Task data -
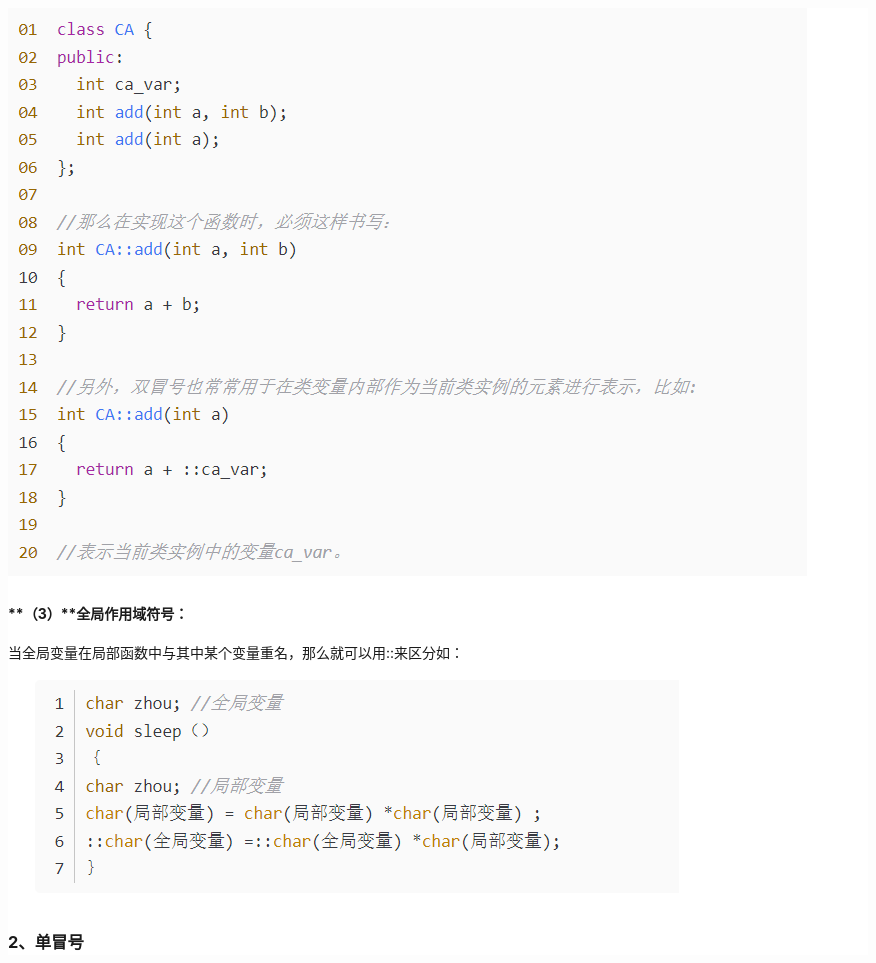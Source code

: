 ![image-20211102192017330](KataGo源码分析.assets/image-20211102192017330.png)



#### **（3）**全局作用域符号：

当全局变量在局部函数中与其中某个变量重名，那么就可以用::来区分如：

![image-20211102192132852](KataGo源码分析.assets/image-20211102192132852.png)

### 2、单冒号
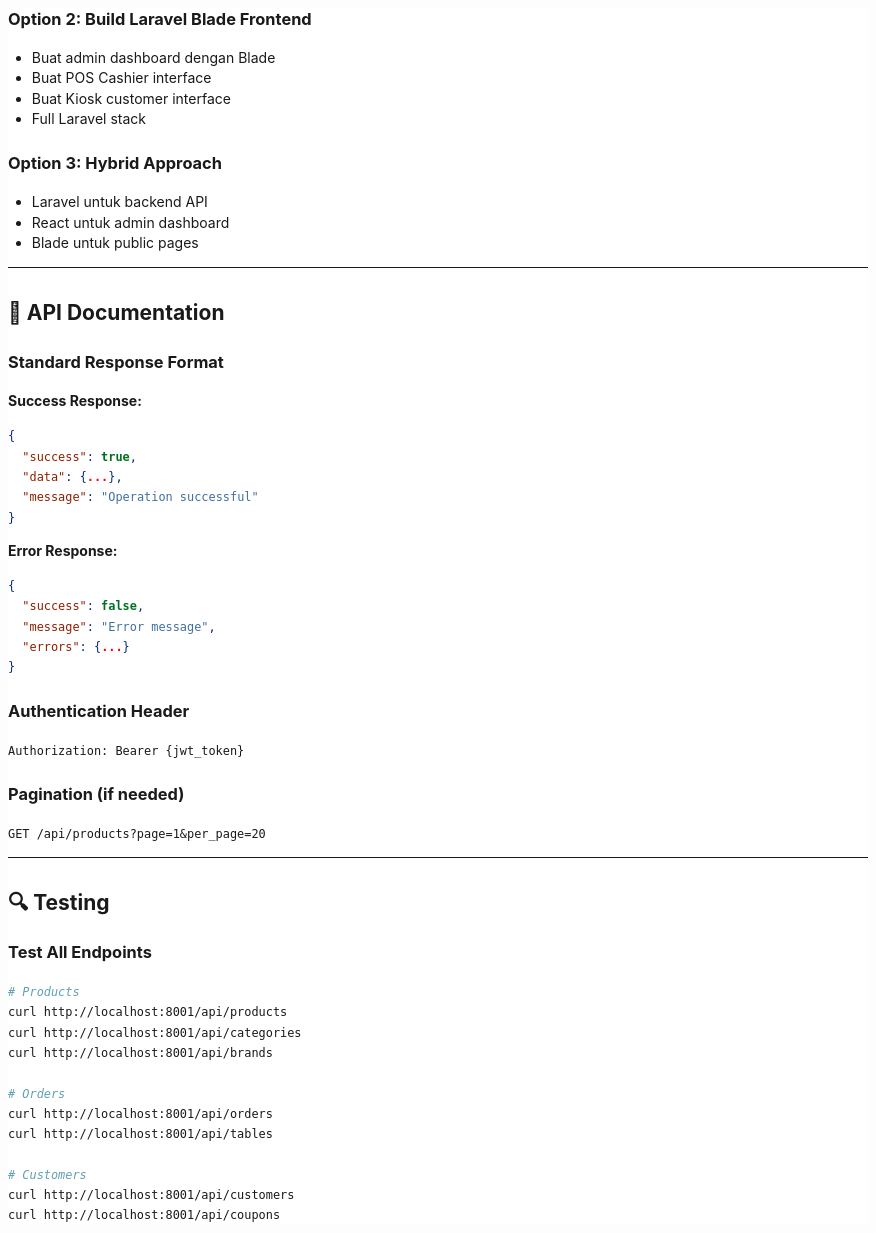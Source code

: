 ### Option 2: Build Laravel Blade Frontend
- Buat admin dashboard dengan Blade
- Buat POS Cashier interface
- Buat Kiosk customer interface
- Full Laravel stack

### Option 3: Hybrid Approach
- Laravel untuk backend API
- React untuk admin dashboard
- Blade untuk public pages

---

## 📝 API Documentation

### Standard Response Format

**Success Response:**
```json
{
  "success": true,
  "data": {...},
  "message": "Operation successful"
}
```

**Error Response:**
```json
{
  "success": false,
  "message": "Error message",
  "errors": {...}
}
```

### Authentication Header
```
Authorization: Bearer {jwt_token}
```

### Pagination (if needed)
```
GET /api/products?page=1&per_page=20
```

---

## 🔍 Testing

### Test All Endpoints
```bash
# Products
curl http://localhost:8001/api/products
curl http://localhost:8001/api/categories
curl http://localhost:8001/api/brands

# Orders
curl http://localhost:8001/api/orders
curl http://localhost:8001/api/tables

# Customers
curl http://localhost:8001/api/customers
curl http://localhost:8001/api/coupons
```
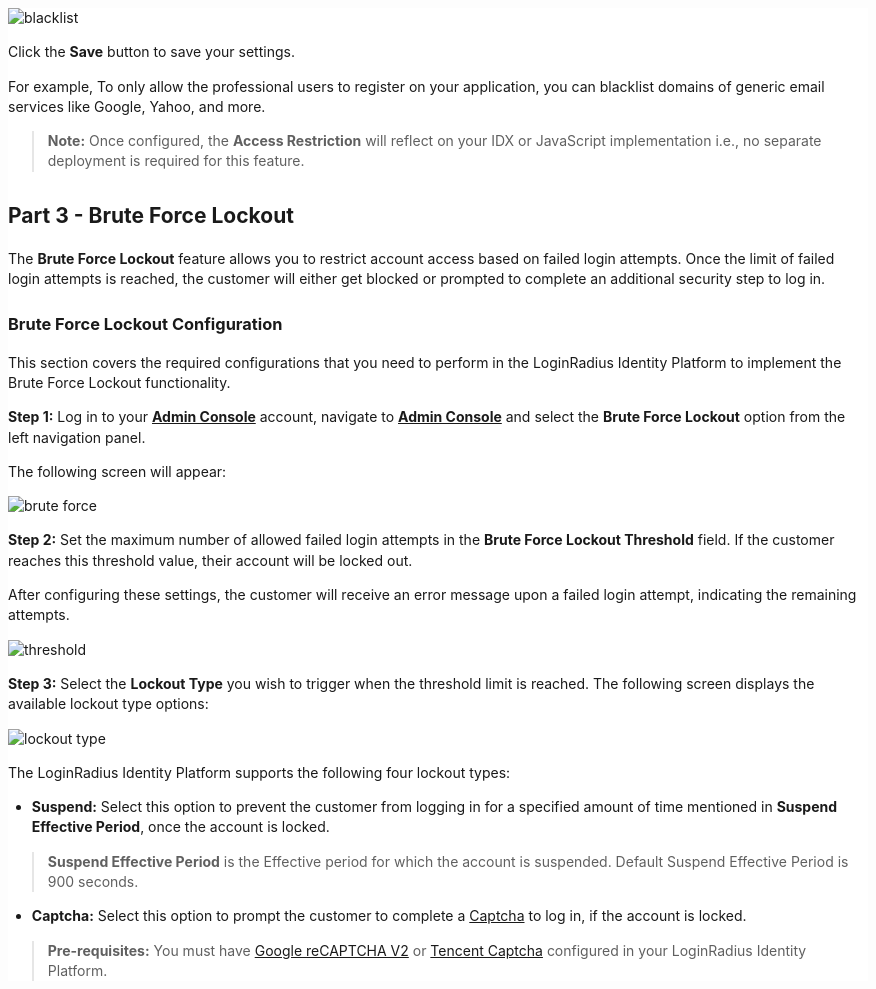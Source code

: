 ![blacklist](https:/https://apidocs.lrcontent.com/images/step3_293795e84eea77a4dc1.77684608.png "blacklist")

Click the **Save** button to save your settings.

For example, To only allow the professional users to register on your application, you can blacklist domains of generic email services like Google, Yahoo, and more.

> **Note:** Once configured, the **Access Restriction** will reflect on your IDX or JavaScript implementation i.e., no separate deployment is required for this feature.

## Part 3 - Brute Force Lockout

The **Brute Force Lockout** feature allows you to restrict account access based on failed login attempts. Once the limit of failed login attempts is reached, the customer will either get blocked or prompted to complete an additional security step to log in.

### Brute Force Lockout Configuration

This section covers the required configurations that you need to perform in the LoginRadius Identity Platform to implement the Brute Force Lockout functionality.

**Step 1:** Log in to your  [**Admin Console**](https://adminconsole.loginradius.com/)  account, navigate to  [**Admin Console**](https://adminconsole.loginradius.com/)  and select the **Brute Force Lockout** option from the left navigation panel.

The following screen will appear:

![brute force](https:/https://apidocs.lrcontent.com/images/step1_250415e84f09bcdb7c1.70809096.png "brute force")

**Step 2:** Set the maximum number of allowed failed login attempts in the **Brute Force Lockout Threshold** field. If the customer reaches this threshold value, their account will be locked out.

After configuring these settings, the customer will receive an error message upon a failed login attempt, indicating the remaining attempts.

![threshold](https:/https://apidocs.lrcontent.com/images/step2_280565e84f0e024a4e9.26833710.png "threshold")

**Step 3:** Select the **Lockout Type** you wish to trigger when the threshold limit is reached. The following screen displays the available lockout type options:

![lockout type](https:/https://apidocs.lrcontent.com/images/step3_115845e84f1018f08c6.66335986.png "lockout type")

The LoginRadius Identity Platform supports the following four lockout types:

- **Suspend:** Select this option to prevent the customer from logging in for a specified amount of time mentioned in **Suspend Effective Period**, once the account is locked.

> **Suspend Effective Period** is the Effective period for which the account is suspended. Default Suspend Effective Period is 900 seconds.

- **Captcha:** Select this option to prompt the customer to complete a [Captcha](#partcaptcha0) to log in, if the account is locked.

> **Pre-requisites:** You must have [Google reCAPTCHA V2](#googlerecaptchaconfiguration2) or [Tencent Captcha](#tencentcaptchaconfiguration3) configured in your LoginRadius Identity Platform.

Work request -
Using the records above, filter out every line that lacks the string "apidocs" and copy the rest.

Finished exercise -
: ![blacklist](https:/https://apidocs.lrcontent.com/images/step3_293795e84eea77a4dc1.77684608.png "blacklist")
![brute force](https:/https://apidocs.lrcontent.com/images/step1_250415e84f09bcdb7c1.70809096.png "brute force")
![threshold](https:/https://apidocs.lrcontent.com/images/step2_280565e84f0e024a4e9.26833710.png "threshold")
![lockout type](https:/https://apidocs.lrcontent.com/images/step3_115845e84f1018f08c6.66335986.png "lockout type")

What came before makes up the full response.